2. The precise control structure for the air bladder of a dual-pressure sensor arm-type blood pressure monitor according to claim 1, characterized in that: The fixing component (3) includes a fixing seat (31), a sliding groove (32), a mounting groove (33), a latch (34), a spring (35), a mounting plate (36), a slider (37), and a slot (38). The fixing seat (31) is fixedly connected to the inner surface of the arm-type blood pressure monitor body (1). The inner surface of the fixing seat (31) is provided with a sliding groove (32). The inner surface of the fixing seat (31) is provided with a mounting groove (33). The inner surface of the mounting groove (33) is provided with a latch (34). The outer surface of the latch (34) is provided with a spring (35). The outer surface of the fixing seat (31) is connected to a mounting plate (36). The outer surface of the mounting plate (36) is fixedly connected with a slider (37). The outer surface of the mounting plate (36) is provided with a slot (38).
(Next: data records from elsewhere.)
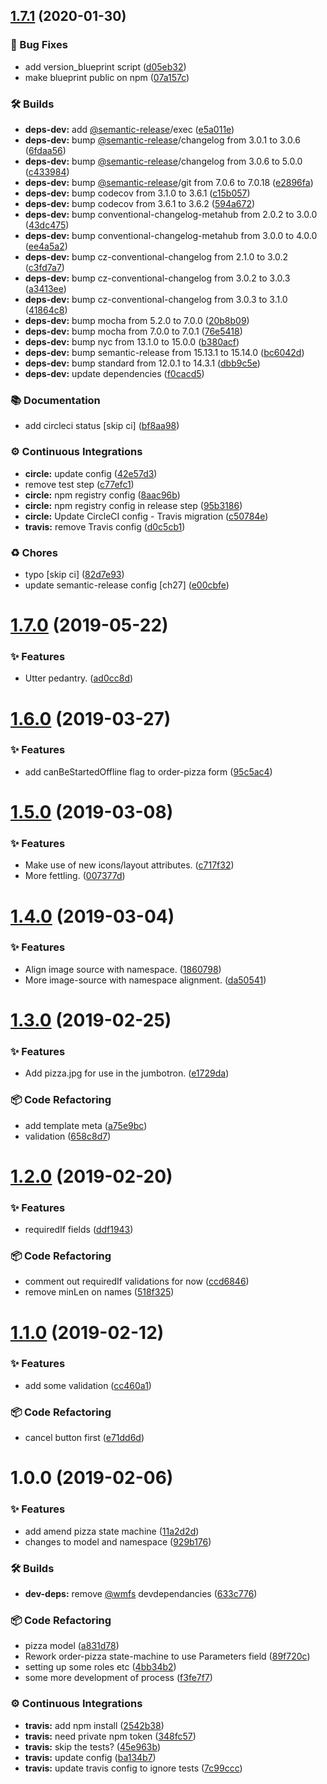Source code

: ## [1.7.1](https://github.com/wmfs/pizza-blueprint/compare/v1.7.0...v1.7.1) (2020-01-30)


### 🐛 Bug Fixes

* add version_blueprint script ([d05eb32](https://github.com/wmfs/pizza-blueprint/commit/d05eb32e377171afbac7b08b25eb6b16c7c77546))
* make blueprint public on npm ([07a157c](https://github.com/wmfs/pizza-blueprint/commit/07a157c614ee0ec262542c7ef63e08451380ed91))


### 🛠 Builds

* **deps-dev:** add [@semantic-release](https://github.com/semantic-release)/exec ([e5a011e](https://github.com/wmfs/pizza-blueprint/commit/e5a011e6e1cb97c6f4a530d7544f99743dd4790c))
* **deps-dev:** bump [@semantic-release](https://github.com/semantic-release)/changelog from 3.0.1 to 3.0.6 ([6fdaa56](https://github.com/wmfs/pizza-blueprint/commit/6fdaa56d51bccbc24ab59e989386c8a7d5acacdf))
* **deps-dev:** bump [@semantic-release](https://github.com/semantic-release)/changelog from 3.0.6 to 5.0.0 ([c433984](https://github.com/wmfs/pizza-blueprint/commit/c4339847eb951c4ac042b82c9f275b7e1a281839))
* **deps-dev:** bump [@semantic-release](https://github.com/semantic-release)/git from 7.0.6 to 7.0.18 ([e2896fa](https://github.com/wmfs/pizza-blueprint/commit/e2896fa6f4090cd43b36f6cea1b1ea39381ebefd))
* **deps-dev:** bump codecov from 3.1.0 to 3.6.1 ([c15b057](https://github.com/wmfs/pizza-blueprint/commit/c15b0572baeeafbec93f2e45f2aa0d526c42747e))
* **deps-dev:** bump codecov from 3.6.1 to 3.6.2 ([594a672](https://github.com/wmfs/pizza-blueprint/commit/594a67214bc95d23a48065022363611850918180))
* **deps-dev:** bump conventional-changelog-metahub from 2.0.2 to 3.0.0 ([43dc475](https://github.com/wmfs/pizza-blueprint/commit/43dc47540eebd5816b2d9b0d2a73dc99e197c75d))
* **deps-dev:** bump conventional-changelog-metahub from 3.0.0 to 4.0.0 ([ee4a5a2](https://github.com/wmfs/pizza-blueprint/commit/ee4a5a21382efed52019e1e128177f9970581b26))
* **deps-dev:** bump cz-conventional-changelog from 2.1.0 to 3.0.2 ([c3fd7a7](https://github.com/wmfs/pizza-blueprint/commit/c3fd7a7c59448c0a2722badb00acbdad7287bcc6))
* **deps-dev:** bump cz-conventional-changelog from 3.0.2 to 3.0.3 ([a3413ee](https://github.com/wmfs/pizza-blueprint/commit/a3413eeb3b4bfef140a4a18db7d0b0e498756e0b))
* **deps-dev:** bump cz-conventional-changelog from 3.0.3 to 3.1.0 ([41864c8](https://github.com/wmfs/pizza-blueprint/commit/41864c8ff14150196ad249ea75d9b79156683839))
* **deps-dev:** bump mocha from 5.2.0 to 7.0.0 ([20b8b09](https://github.com/wmfs/pizza-blueprint/commit/20b8b09b16664e44f2ba8ce3b6e44ac48e9af2d2))
* **deps-dev:** bump mocha from 7.0.0 to 7.0.1 ([76e5418](https://github.com/wmfs/pizza-blueprint/commit/76e5418dacfbf28f0eeadff06e967d1a302e4f4f))
* **deps-dev:** bump nyc from 13.1.0 to 15.0.0 ([b380acf](https://github.com/wmfs/pizza-blueprint/commit/b380acfe2632da15c2fd48aa96590a24c32cd9b0))
* **deps-dev:** bump semantic-release from 15.13.1 to 15.14.0 ([bc6042d](https://github.com/wmfs/pizza-blueprint/commit/bc6042da1f2e1d1fdc7d296326328cdac480b6ba))
* **deps-dev:** bump standard from 12.0.1 to 14.3.1 ([dbb9c5e](https://github.com/wmfs/pizza-blueprint/commit/dbb9c5ee49f47238f529f4beb71bcb304cee4997))
* **deps-dev:** update dependencies ([f0cacd5](https://github.com/wmfs/pizza-blueprint/commit/f0cacd52f46958dd6ddc4d162a5c2c1c1b51e2d1))


### 📚 Documentation

* add circleci status [skip ci] ([bf8aa98](https://github.com/wmfs/pizza-blueprint/commit/bf8aa986c8a38a4666e47dee98c8e90311a33025))


### ⚙️ Continuous Integrations

* **circle:** update config ([42e57d3](https://github.com/wmfs/pizza-blueprint/commit/42e57d33c5b063f66e5a1a34bed648bd1a290bee))
* remove test step ([c77efc1](https://github.com/wmfs/pizza-blueprint/commit/c77efc1fc222a7e80085ecbb0109a7fe651f0c2e))
* **circle:** npm registry config ([8aac96b](https://github.com/wmfs/pizza-blueprint/commit/8aac96b07ba1c55e945efd79b241ac43323bd453))
* **circle:** npm registry config in release step ([95b3186](https://github.com/wmfs/pizza-blueprint/commit/95b3186ae71dafd7eeb195f61eb262587898f89d))
* **circle:** Update CircleCI config - Travis migration ([c50784e](https://github.com/wmfs/pizza-blueprint/commit/c50784e43444d645e72cb06ec2adc649cc6295f3))
* **travis:** remove Travis config ([d0c5cb1](https://github.com/wmfs/pizza-blueprint/commit/d0c5cb1aef363fb97f0d37d886fa445c315adeab))


### ♻️ Chores

* typo [skip ci] ([82d7e93](https://github.com/wmfs/pizza-blueprint/commit/82d7e93e9f3bc6d8ee1bbc75b4d34188df1667bd))
* update semantic-release config [ch27] ([e00cbfe](https://github.com/wmfs/pizza-blueprint/commit/e00cbfe173c29f9f267e8abca795b08ac1979fe5))

# [1.7.0](https://github.com/wmfs/pizza-blueprint/compare/v1.6.0...v1.7.0) (2019-05-22)


### ✨ Features

* Utter pedantry. ([ad0cc8d](https://github.com/wmfs/pizza-blueprint/commit/ad0cc8d))

# [1.6.0](https://github.com/wmfs/pizza-blueprint/compare/v1.5.0...v1.6.0) (2019-03-27)


### ✨ Features

* add canBeStartedOffline flag to order-pizza form ([95c5ac4](https://github.com/wmfs/pizza-blueprint/commit/95c5ac4))

# [1.5.0](https://github.com/wmfs/pizza-blueprint/compare/v1.4.0...v1.5.0) (2019-03-08)


### ✨ Features

* Make use of new icons/layout attributes. ([c717f32](https://github.com/wmfs/pizza-blueprint/commit/c717f32))
* More fettling. ([007377d](https://github.com/wmfs/pizza-blueprint/commit/007377d))

# [1.4.0](https://github.com/wmfs/pizza-blueprint/compare/v1.3.0...v1.4.0) (2019-03-04)


### ✨ Features

* Align image source with namespace. ([1860798](https://github.com/wmfs/pizza-blueprint/commit/1860798))
* More image-source with namespace alignment. ([da50541](https://github.com/wmfs/pizza-blueprint/commit/da50541))

# [1.3.0](https://github.com/wmfs/pizza-blueprint/compare/v1.2.0...v1.3.0) (2019-02-25)


### ✨ Features

* Add pizza.jpg for use in the jumbotron. ([e1729da](https://github.com/wmfs/pizza-blueprint/commit/e1729da))


### 📦 Code Refactoring

* add template meta ([a75e9bc](https://github.com/wmfs/pizza-blueprint/commit/a75e9bc))
* validation ([658c8d7](https://github.com/wmfs/pizza-blueprint/commit/658c8d7))

# [1.2.0](https://github.com/wmfs/pizza-blueprint/compare/v1.1.0...v1.2.0) (2019-02-20)


### ✨ Features

* requiredIf fields ([ddf1943](https://github.com/wmfs/pizza-blueprint/commit/ddf1943))


### 📦 Code Refactoring

* comment out requiredIf validations for now ([ccd6846](https://github.com/wmfs/pizza-blueprint/commit/ccd6846))
* remove minLen on names ([518f325](https://github.com/wmfs/pizza-blueprint/commit/518f325))

# [1.1.0](https://github.com/wmfs/pizza-blueprint/compare/v1.0.0...v1.1.0) (2019-02-12)


### ✨ Features

* add some validation ([cc460a1](https://github.com/wmfs/pizza-blueprint/commit/cc460a1))


### 📦 Code Refactoring

* cancel button first ([e71dd6d](https://github.com/wmfs/pizza-blueprint/commit/e71dd6d))

# 1.0.0 (2019-02-06)


### ✨ Features

* add amend pizza state machine ([11a2d2d](https://github.com/wmfs/pizza-blueprint/commit/11a2d2d))
* changes to model and namespace ([929b176](https://github.com/wmfs/pizza-blueprint/commit/929b176))


### 🛠 Builds

* **dev-deps:** remove [@wmfs](https://github.com/wmfs) devdependancies ([633c776](https://github.com/wmfs/pizza-blueprint/commit/633c776))


### 📦 Code Refactoring

* pizza model ([a831d78](https://github.com/wmfs/pizza-blueprint/commit/a831d78))
* Rework order-pizza state-machine to use Parameters field ([89f720c](https://github.com/wmfs/pizza-blueprint/commit/89f720c))
* setting up some roles etc ([4bb34b2](https://github.com/wmfs/pizza-blueprint/commit/4bb34b2))
* some more development of process ([f3fe7f7](https://github.com/wmfs/pizza-blueprint/commit/f3fe7f7))


### ⚙️ Continuous Integrations

* **travis:** add npm install ([2542b38](https://github.com/wmfs/pizza-blueprint/commit/2542b38))
* **travis:** need private npm token ([348fc57](https://github.com/wmfs/pizza-blueprint/commit/348fc57))
* **travis:** skip the tests? ([45e963b](https://github.com/wmfs/pizza-blueprint/commit/45e963b))
* **travis:** update config ([ba134b7](https://github.com/wmfs/pizza-blueprint/commit/ba134b7))
* **travis:** update travis config to ignore tests ([7c99ccc](https://github.com/wmfs/pizza-blueprint/commit/7c99ccc))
3. The precise control structure for the air bladder of a dual-pressure sensor arm-type blood pressure monitor according to claim 1, characterized in that: The main body (1) of the arm-type blood pressure monitor includes a shell (11), an analyzer (12), an arm tube (13) and a base (14). The analyzer (12) is fixedly connected to the outer surface of the shell (11), the arm tube (13) is connected to the upper surface of the shell (11), and the base (14) is connected to the bottom wall of the shell (11).
4. The precise control structure for the air bladder of a dual-pressure sensor arm-type blood pressure monitor according to claim 1, characterized in that: The output end of the main air pump (25) is connected to the airbag (21), and the output end of the auxiliary air pump (26) is connected to the airbag (21).
5. The precise control structure for the air bladder of a dual-pressure sensor arm-type blood pressure monitor according to claim 1, characterized in that: One end of the solenoid valve (27) is connected to the air bladder (21), and the pressure sensor (28) is symmetrically arranged with respect to the central axis of the arm-type blood pressure monitor body (1).
6. The precise control structure for the air bladder of a dual-pressure sensor arm-type blood pressure monitor according to claim 2, characterized in that: The groove (32) and the slider (37) form a sliding structure, and the inner surface of the groove (32) matches the outer surface of the slider (37).
7. The precise control structure for the air bladder of a dual-pressure sensor arm-type blood pressure monitor according to claim 2, characterized in that: The latch (34) and the spring (35) form a telescopic structure, and the outer surface of the latch (34) matches the inner surface of the slot (38).